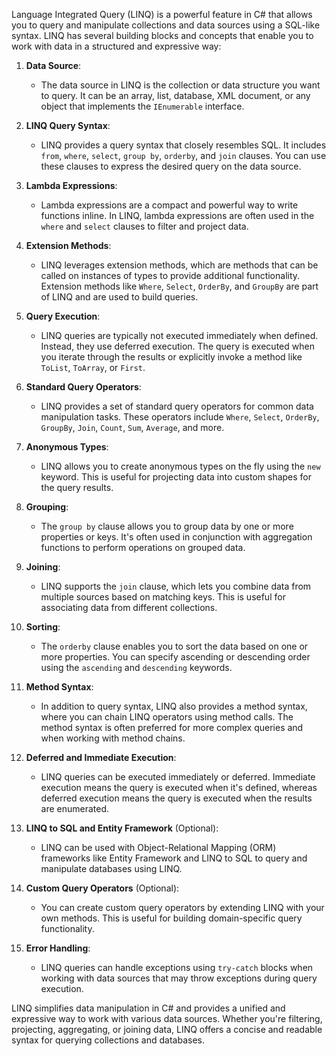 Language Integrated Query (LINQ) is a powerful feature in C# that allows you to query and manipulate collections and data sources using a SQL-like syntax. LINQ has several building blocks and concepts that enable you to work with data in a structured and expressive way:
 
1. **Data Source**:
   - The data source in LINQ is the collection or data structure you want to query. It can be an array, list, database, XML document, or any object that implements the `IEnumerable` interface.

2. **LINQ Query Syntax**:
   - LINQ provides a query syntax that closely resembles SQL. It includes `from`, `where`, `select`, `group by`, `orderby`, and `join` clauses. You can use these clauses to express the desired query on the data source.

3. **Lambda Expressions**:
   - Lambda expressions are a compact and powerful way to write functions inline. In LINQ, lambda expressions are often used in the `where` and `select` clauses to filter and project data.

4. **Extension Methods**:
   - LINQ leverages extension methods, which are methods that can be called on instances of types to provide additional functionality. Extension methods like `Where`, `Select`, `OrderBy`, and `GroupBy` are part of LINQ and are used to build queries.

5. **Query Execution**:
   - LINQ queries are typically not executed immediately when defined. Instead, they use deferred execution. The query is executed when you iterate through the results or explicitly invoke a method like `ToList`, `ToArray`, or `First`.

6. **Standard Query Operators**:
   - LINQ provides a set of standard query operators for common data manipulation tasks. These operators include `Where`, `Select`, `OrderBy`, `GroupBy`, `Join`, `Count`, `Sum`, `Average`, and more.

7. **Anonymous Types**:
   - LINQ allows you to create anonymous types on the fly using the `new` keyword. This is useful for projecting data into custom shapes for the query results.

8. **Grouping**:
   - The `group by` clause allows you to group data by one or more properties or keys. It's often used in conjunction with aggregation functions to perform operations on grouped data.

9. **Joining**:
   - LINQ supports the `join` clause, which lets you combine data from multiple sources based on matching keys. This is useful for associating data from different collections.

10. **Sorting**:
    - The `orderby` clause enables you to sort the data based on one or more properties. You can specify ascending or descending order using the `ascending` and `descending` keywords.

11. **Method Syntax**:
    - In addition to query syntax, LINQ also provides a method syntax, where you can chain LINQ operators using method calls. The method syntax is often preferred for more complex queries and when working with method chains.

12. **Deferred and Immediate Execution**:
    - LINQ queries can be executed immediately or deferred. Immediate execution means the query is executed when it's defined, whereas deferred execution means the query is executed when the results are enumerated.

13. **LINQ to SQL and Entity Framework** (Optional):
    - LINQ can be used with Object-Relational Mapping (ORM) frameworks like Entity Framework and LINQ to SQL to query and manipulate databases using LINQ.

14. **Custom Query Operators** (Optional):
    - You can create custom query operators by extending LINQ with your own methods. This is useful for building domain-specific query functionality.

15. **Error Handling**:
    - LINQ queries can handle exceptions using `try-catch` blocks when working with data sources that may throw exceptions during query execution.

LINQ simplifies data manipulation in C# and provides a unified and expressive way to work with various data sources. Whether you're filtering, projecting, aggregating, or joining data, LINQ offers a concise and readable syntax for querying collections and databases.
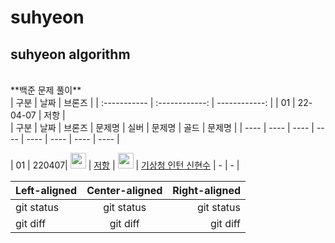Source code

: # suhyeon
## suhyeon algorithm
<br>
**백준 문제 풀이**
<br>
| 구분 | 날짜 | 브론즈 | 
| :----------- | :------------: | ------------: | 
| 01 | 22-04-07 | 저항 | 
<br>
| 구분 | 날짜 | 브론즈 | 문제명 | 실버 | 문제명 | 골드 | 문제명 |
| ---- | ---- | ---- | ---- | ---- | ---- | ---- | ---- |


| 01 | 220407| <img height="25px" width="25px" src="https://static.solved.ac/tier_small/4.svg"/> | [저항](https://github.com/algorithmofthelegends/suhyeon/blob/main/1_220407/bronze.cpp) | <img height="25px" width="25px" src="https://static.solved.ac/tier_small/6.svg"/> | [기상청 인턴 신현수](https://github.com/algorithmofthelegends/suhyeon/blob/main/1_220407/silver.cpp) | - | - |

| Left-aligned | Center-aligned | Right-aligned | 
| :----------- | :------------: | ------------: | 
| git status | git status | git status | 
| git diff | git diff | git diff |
--------------------
Task to carry out: Return each of the lines exactly as they appear above, with no images.

Task result:
 Language Integrated Query (LINQ) is a powerful feature in C# that allows you to query and manipulate collections and data sources using a SQL-like syntax. LINQ has several building blocks and concepts that enable you to work with data in a structured and expressive way:
 
1. **Data Source**:
   - The data source in LINQ is the collection or data structure you want to query. It can be an array, list, database, XML document, or any object that implements the `IEnumerable` interface.

2. **LINQ Query Syntax**:
   - LINQ provides a query syntax that closely resembles SQL. It includes `from`, `where`, `select`, `group by`, `orderby`, and `join` clauses. You can use these clauses to express the desired query on the data source.

3. **Lambda Expressions**:
   - Lambda expressions are a compact and powerful way to write functions inline. In LINQ, lambda expressions are often used in the `where` and `select` clauses to filter and project data.

4. **Extension Methods**:
   - LINQ leverages extension methods, which are methods that can be called on instances of types to provide additional functionality. Extension methods like `Where`, `Select`, `OrderBy`, and `GroupBy` are part of LINQ and are used to build queries.

5. **Query Execution**:
   - LINQ queries are typically not executed immediately when defined. Instead, they use deferred execution. The query is executed when you iterate through the results or explicitly invoke a method like `ToList`, `ToArray`, or `First`.

6. **Standard Query Operators**:
   - LINQ provides a set of standard query operators for common data manipulation tasks. These operators include `Where`, `Select`, `OrderBy`, `GroupBy`, `Join`, `Count`, `Sum`, `Average`, and more.

7. **Anonymous Types**:
   - LINQ allows you to create anonymous types on the fly using the `new` keyword. This is useful for projecting data into custom shapes for the query results.

8. **Grouping**:
   - The `group by` clause allows you to group data by one or more properties or keys. It's often used in conjunction with aggregation functions to perform operations on grouped data.

9. **Joining**:
   - LINQ supports the `join` clause, which lets you combine data from multiple sources based on matching keys. This is useful for associating data from different collections.

10. **Sorting**:
    - The `orderby` clause enables you to sort the data based on one or more properties. You can specify ascending or descending order using the `ascending` and `descending` keywords.

11. **Method Syntax**:
    - In addition to query syntax, LINQ also provides a method syntax, where you can chain LINQ operators using method calls. The method syntax is often preferred for more complex queries and when working with method chains.

12. **Deferred and Immediate Execution**:
    - LINQ queries can be executed immediately or deferred. Immediate execution means the query is executed when it's defined, whereas deferred execution means the query is executed when the results are enumerated.

13. **LINQ to SQL and Entity Framework** (Optional):
    - LINQ can be used with Object-Relational Mapping (ORM) frameworks like Entity Framework and LINQ to SQL to query and manipulate databases using LINQ.

14. **Custom Query Operators** (Optional):
    - You can create custom query operators by extending LINQ with your own methods. This is useful for building domain-specific query functionality.

15. **Error Handling**:
    - LINQ queries can handle exceptions using `try-catch` blocks when working with data sources that may throw exceptions during query execution.

LINQ simplifies data manipulation in C# and provides a unified and expressive way to work with various data sources. Whether you're filtering, projecting, aggregating, or joining data, LINQ offers a concise and readable syntax for querying collections and databases.
Source code

: # suhyeon
## suhyeon algorithm
<br>
**백준 문제 풀이**
<br>
| 구분 | 날짜 | 브론즈 | 
| :----------- | :------------: | ------------: | 
| 01 | 22-04-07 | 저항 | 
<br>
| 구분 | 날짜 | 브론즈 | 문제명 | 실버 | 문제명 | 골드 | 문제명 |
| ---- | ---- | ---- | ---- | ---- | ---- | ---- | ---- |


| 01 | 220407| <img height="25px" width="25px" src="https://static.solved.ac/tier_small/4.svg"/> | [저항](https://github.com/algorithmofthelegends/suhyeon/blob/main/1_220407/bronze.cpp) | <img height="25px" width="25px" src="https://static.solved.ac/tier_small/6.svg"/> | [기상청 인턴 신현수](https://github.com/algorithmofthelegends/suhyeon/blob/main/1_220407/silver.cpp) | - | - |

| Left-aligned | Center-aligned | Right-aligned | 
| :----------- | :------------: | ------------: | 
| git status | git status | git status | 
| git diff | git diff | git diff |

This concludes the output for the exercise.